> TASK INSTRUCTIONS
After finding the line containing "- **Kontrola připravenosti**" below, please output that line and each following one through the line containing "- **Vylepšená funkce", exactly as written.

> INPUT DATA

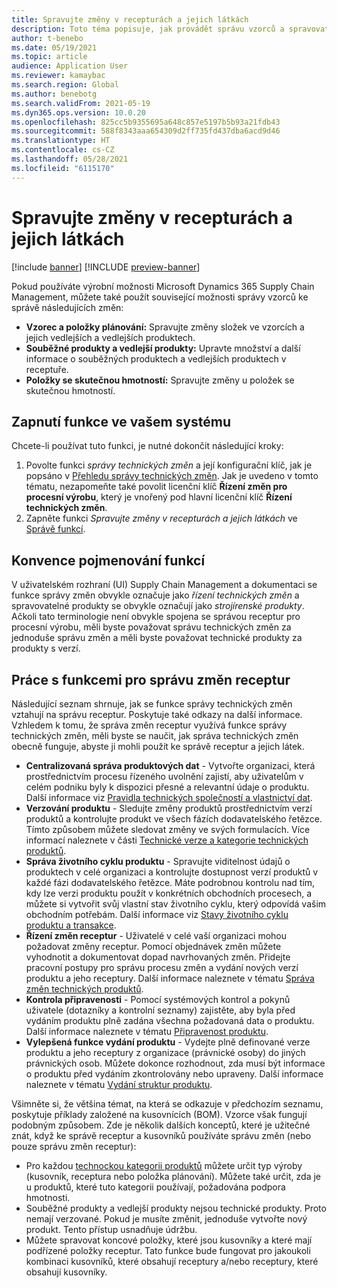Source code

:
 ```yaml
---
title: Spravujte změny v recepturách a jejich látkách
description: Toto téma popisuje, jak provádět správu vzorců a spravovat změny ve zpracování hlavních dat výroby.
author: t-benebo
ms.date: 05/19/2021
ms.topic: article
audience: Application User
ms.reviewer: kamaybac
ms.search.region: Global
ms.author: benebotg
ms.search.validFrom: 2021-05-19
ms.dyn365.ops.version: 10.0.20
ms.openlocfilehash: 825cc5b9355695a648c857e5197b5b93a21fdb43
ms.sourcegitcommit: 588f8343aaa654309d2ff735fd437dba6acd9d46
ms.translationtype: HT
ms.contentlocale: cs-CZ
ms.lasthandoff: 05/28/2021
ms.locfileid: "6115170"
---
```

# <a name="manage-changes-in-formulas-and-their-ingredients"></a>Spravujte změny v recepturách a jejich látkách

[!include [banner](../includes/banner.md)]
[!INCLUDE [preview-banner](../includes/preview-banner.md)]

Pokud používáte výrobní možnosti Microsoft Dynamics 365 Supply Chain Management, můžete také použít související možnosti správy vzorců ke správě následujících změn:

- **Vzorec a položky plánování:** Spravujte změny složek ve vzorcích a jejich vedlejších a vedlejších produktech.
- **Souběžné produkty a vedlejší produkty:** Upravte množství a další informace o souběžných produktech a vedlejších produktech v receptuře.
- **Položky se skutečnou hmotností:** Spravujte změny u položek se skutečnou hmotností.

## <a name="turn-on-this-feature-in-your-system"></a>Zapnutí funkce ve vašem systému

Chcete-li používat tuto funkci, je nutné dokončit následující kroky:

1. Povolte funkci *správy technických změn* a její konfigurační klíč, jak je popsáno v [Přehledu správy technických změn](product-engineering-overview.md). Jak je uvedeno v tomto tématu, nezapomeňte také povolit licenční klíč **Řízení změn pro procesní výrobu**, který je vnořený pod hlavní licenční klíč **Řízení technických změn**.
1. Zapněte funkci *Spravujte změny v recepturách a jejich látkách* ve [Správě funkcí](../../fin-ops-core/fin-ops/get-started/feature-management/feature-management-overview.md).

## <a name="feature-naming-conventions"></a>Konvence pojmenování funkcí

V uživatelském rozhraní (UI) Supply Chain Management a dokumentaci se funkce správy změn obvykle označuje jako *řízení technických změn* a spravovatelné produkty se obvykle označují jako *strojírenské produkty*. Ačkoli tato terminologie není obvykle spojena se správou receptur pro procesní výrobu, měli byste považovat správu technických změn za jednoduše správu změn a měli byste považovat technické produkty za produkty s verzí.

## <a name="work-with-formula-change-management-features"></a>Práce s funkcemi pro správu změn receptur

Následující seznam shrnuje, jak se funkce správy technických změn vztahují na správu receptur. Poskytuje také odkazy na další informace. Vzhledem k tomu, že správa změn receptur využívá funkce správy technických změn, měli byste se naučit, jak správa technických změn obecně funguje, abyste ji mohli použít ke správě receptur a jejich látek.

- **Centralizovaná správa produktových dat** - Vytvořte organizaci, která prostřednictvím procesu řízeného uvolnění zajistí, aby uživatelům v celém podniku byly k dispozici přesné a relevantní údaje o produktu. Další informace viz [Pravidla technických společností a vlastnictví dat](engineering-org-data-ownership-rules.md).
- **Verzování produktu** - Sledujte změny produktů prostřednictvím verzí produktů a kontrolujte produkt ve všech fázích dodavatelského řetězce. Tímto způsobem můžete sledovat změny ve svých formulacích. Více informací naleznete v části [Technické verze a kategorie technických produktů](engineering-versions-product-category.md).
- **Správa životního cyklu produktu** - Spravujte viditelnost údajů o produktech v celé organizaci a kontrolujte dostupnost verzí produktů v každé fázi dodavatelského řetězce. Máte podrobnou kontrolu nad tím, kdy lze verzi produktu použít v konkrétních obchodních procesech, a můžete si vytvořit svůj vlastní stav životního cyklu, který odpovídá vašim obchodním potřebám. Další informace viz [Stavy životního cyklu produktu a transakce](product-lifecycle-state-transactions.md).
- **Řízení změn receptur** - Uživatelé v celé vaší organizaci mohou požadovat změny receptur. Pomocí objednávek změn můžete vyhodnotit a dokumentovat dopad navrhovaných změn. Přidejte pracovní postupy pro správu procesu změn a vydání nových verzí produktu a jeho receptury. Další informace naleznete v tématu [Správa změn technických produktů](engineering-change-management.md).
- **Kontrola připravenosti** - Pomocí systémových kontrol a pokynů uživatele (dotazníky a kontrolní seznamy) zajistěte, aby byla před vydáním produktu plně zadána všechna požadovaná data o produktu. Další informace naleznete v tématu [Připravenost produktu](product-readiness.md).
- **Vylepšená funkce vydání produktu** - Vydejte plně definované verze produktu a jeho receptury z organizace (právnické osoby) do jiných právnických osob. Můžete dokonce rozhodnout, zda musí být informace o produktu před vydáním zkontrolovány nebo upraveny. Další informace naleznete v tématu [Vydání struktur produktu](release-product-structure.md).

Všimněte si, že většina témat, na která se odkazuje v předchozím seznamu, poskytuje příklady založené na kusovnících (BOM). Vzorce však fungují podobným způsobem. Zde je několik dalších konceptů, které je užitečné znát, když ke správě receptur a kusovníků používáte správu změn (nebo pouze správu změn receptur):

- Pro každou [technockou kategorii produktů](engineering-versions-product-category.md) můžete určit typ výroby (kusovník, receptura nebo položka plánování). Můžete také určit, zda je u produktů, které tuto kategorii používají, požadována podpora hmotnosti.
- Souběžné produkty a vedlejší produkty nejsou technické produkty. Proto nemají verzované. Pokud je musíte změnit, jednoduše vytvořte nový produkt. Tento přístup usnadňuje údržbu.
- Můžete spravovat koncové položky, které jsou kusovníky a které mají podřízené položky receptur. Tato funkce bude fungovat pro jakoukoli kombinaci kusovníků, které obsahují receptury a/nebo receptury, které obsahují kusovníky.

> WRITTEN SOLUTION
- **Kontrola připravenosti** - Pomocí systémových kontrol a pokynů uživatele (dotazníky a kontrolní seznamy) zajistěte, aby byla před vydáním produktu plně zadána všechna požadovaná data o produktu. Další informace naleznete v tématu [Připravenost produktu](product-readiness.md).
- **Vylepšená funkce vydání produktu** - Vydejte plně definované verze produktu a jeho receptury z organizace (právnické osoby) do jiných právnických osob. Můžete dokonce rozhodnout, zda musí být informace o produktu před vydáním zkontrolovány nebo upraveny. Další informace naleznete v tématu [Vydání struktur produktu](release-product-structure.md).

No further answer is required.